This is part nine of our series Marketing in the Service of Sales, about how marketing professionals can demonstrate to their sales counterparts and the rest of their organization that they bring real value to the table as an equal partner in the marketing-sales relationship.
If you're read most of our series on aligning sales and marketing (and if you haven't, start here), you know we believe that marketing's role in a B2B scenario is revenue generation, not just lead gen. This post demonstrates how to tie all the concepts we've presented together into an account-based marketing (ABM) strategy. If you're designing an ABM campaign at scale, you'll find that operations, product development, and customer success will all need to be involved in the program, as you look to feed the flywheel for a great customer experience that drives referrals and repeat sales.
What is Account-Based Marketing?
ABM is a proactive methodology designed to engage a group of target companies by leveraging individualized messaging to multiple contacts within those organizations. This is a multi-touch, ideally omnichannel program, designed to inform, educate, and lead prospects to an action (such as a meeting or demo). It's about getting your message to all of the stakeholders in a prospect organization, even if they've never been to your website before.
One of the great advantages of an ABM program is that it's scalable-any size company can implement a program, and any size company can be targeted. The key is to target your best prospects first; once the framework is developed, new target companies can be easily added.
Start with the end in mind. What's the goal? A meeting? A phone call? A demo? Long-term relationship building? Make sure everyone agrees on what success looks like.
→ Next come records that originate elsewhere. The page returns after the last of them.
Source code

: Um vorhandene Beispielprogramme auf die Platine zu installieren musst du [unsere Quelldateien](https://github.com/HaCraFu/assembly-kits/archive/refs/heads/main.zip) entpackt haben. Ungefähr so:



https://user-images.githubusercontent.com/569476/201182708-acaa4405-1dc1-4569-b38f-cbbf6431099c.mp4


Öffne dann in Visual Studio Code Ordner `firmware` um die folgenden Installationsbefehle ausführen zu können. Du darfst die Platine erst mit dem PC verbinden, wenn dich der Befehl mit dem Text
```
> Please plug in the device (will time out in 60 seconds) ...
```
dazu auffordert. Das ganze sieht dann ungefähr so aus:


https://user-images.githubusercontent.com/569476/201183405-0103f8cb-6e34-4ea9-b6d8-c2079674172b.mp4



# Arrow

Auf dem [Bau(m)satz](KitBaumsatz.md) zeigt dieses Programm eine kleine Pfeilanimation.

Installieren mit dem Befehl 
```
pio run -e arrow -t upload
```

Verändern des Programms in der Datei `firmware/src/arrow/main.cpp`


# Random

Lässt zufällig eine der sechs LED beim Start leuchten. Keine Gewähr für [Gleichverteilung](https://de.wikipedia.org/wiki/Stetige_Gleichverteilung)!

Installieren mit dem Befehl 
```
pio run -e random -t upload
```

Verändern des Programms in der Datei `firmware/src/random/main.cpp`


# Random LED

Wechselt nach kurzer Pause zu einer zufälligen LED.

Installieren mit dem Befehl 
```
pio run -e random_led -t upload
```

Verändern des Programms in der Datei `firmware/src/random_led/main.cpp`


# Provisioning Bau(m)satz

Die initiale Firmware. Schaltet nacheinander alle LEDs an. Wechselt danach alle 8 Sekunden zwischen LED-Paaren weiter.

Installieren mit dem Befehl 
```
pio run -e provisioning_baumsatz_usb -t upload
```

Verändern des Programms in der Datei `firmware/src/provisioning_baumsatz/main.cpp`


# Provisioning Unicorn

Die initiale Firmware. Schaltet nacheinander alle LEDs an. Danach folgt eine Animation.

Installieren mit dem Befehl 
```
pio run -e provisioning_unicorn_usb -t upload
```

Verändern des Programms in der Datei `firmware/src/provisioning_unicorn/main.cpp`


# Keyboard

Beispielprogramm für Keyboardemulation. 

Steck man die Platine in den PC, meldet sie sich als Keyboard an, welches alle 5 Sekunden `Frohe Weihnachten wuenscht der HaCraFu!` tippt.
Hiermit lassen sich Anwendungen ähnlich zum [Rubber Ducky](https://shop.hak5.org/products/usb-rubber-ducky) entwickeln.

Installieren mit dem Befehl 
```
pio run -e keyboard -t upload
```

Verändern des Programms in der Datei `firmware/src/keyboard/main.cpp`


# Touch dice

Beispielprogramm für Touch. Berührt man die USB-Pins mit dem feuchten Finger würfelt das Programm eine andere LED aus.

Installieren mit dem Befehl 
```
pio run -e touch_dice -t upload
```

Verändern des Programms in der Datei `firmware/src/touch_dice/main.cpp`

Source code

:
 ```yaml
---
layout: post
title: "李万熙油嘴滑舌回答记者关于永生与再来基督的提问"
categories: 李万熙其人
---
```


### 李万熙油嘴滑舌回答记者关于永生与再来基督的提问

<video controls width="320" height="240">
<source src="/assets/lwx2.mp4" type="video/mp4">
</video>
Next, gather your list of target companies and personas. Decide which companies may be in market for your product or service, and where they are in their respective buyers' journeys. There is predictive software that can guide you toward which companies are engaged in buying behavior, along with other services that can help you build out your list.
Be sure to confer with sales, customer success, and other teams to determine:
- Which products or services to promote (renewals, service contracts, new offerings)
- Which audiences to target (current customers, new customers within client companies, net new customers)
- The sequence of communications
- Channels to use
Make sure to map out pursuit plans and customer journeys, updating them and your target list regularly.
As you discuss channels, think about how to include email, social media, online advertising, telemarketing, and direct mail. This last one could be tricky as many large companies have announced extended work-from-home policies going into mid-2021. As a result, you'll need to make sure any mailer you send actually gets to the intended recipient. The impact of mail on an audience that's predominantly digital can be huge, and well worth the effort and cost.
Creating Compelling Content
Keep in mind that if you're just starting out, you don't need to go all-in with highly personalized content. You can begin by using current content, including credible insights from other sources and materials you can readily repurpose. Beyond that, here are a few simple ideas for new content:
- Organize campaigns around industry events
- Power up your content around an industry vertical
- Run a retargeting campaign around tiered targets that already visit your site
Content like this can help you engage the prospects who are already most likely to be interested in your product or service, while giving them something they want - and a taste of why you're the best company to provide them with more.
It's Worth It
While an ABM campaign will take more time, planning, and resources to execute-to a smaller set of prospects-the focus on tiered prospects with highly relevant information and customization will lead to better results with motivated sales-qualified leads rather than traditional marketing-qualified leads. This positions marketing as a key contributor to revenue and is a win for everyone in the organization.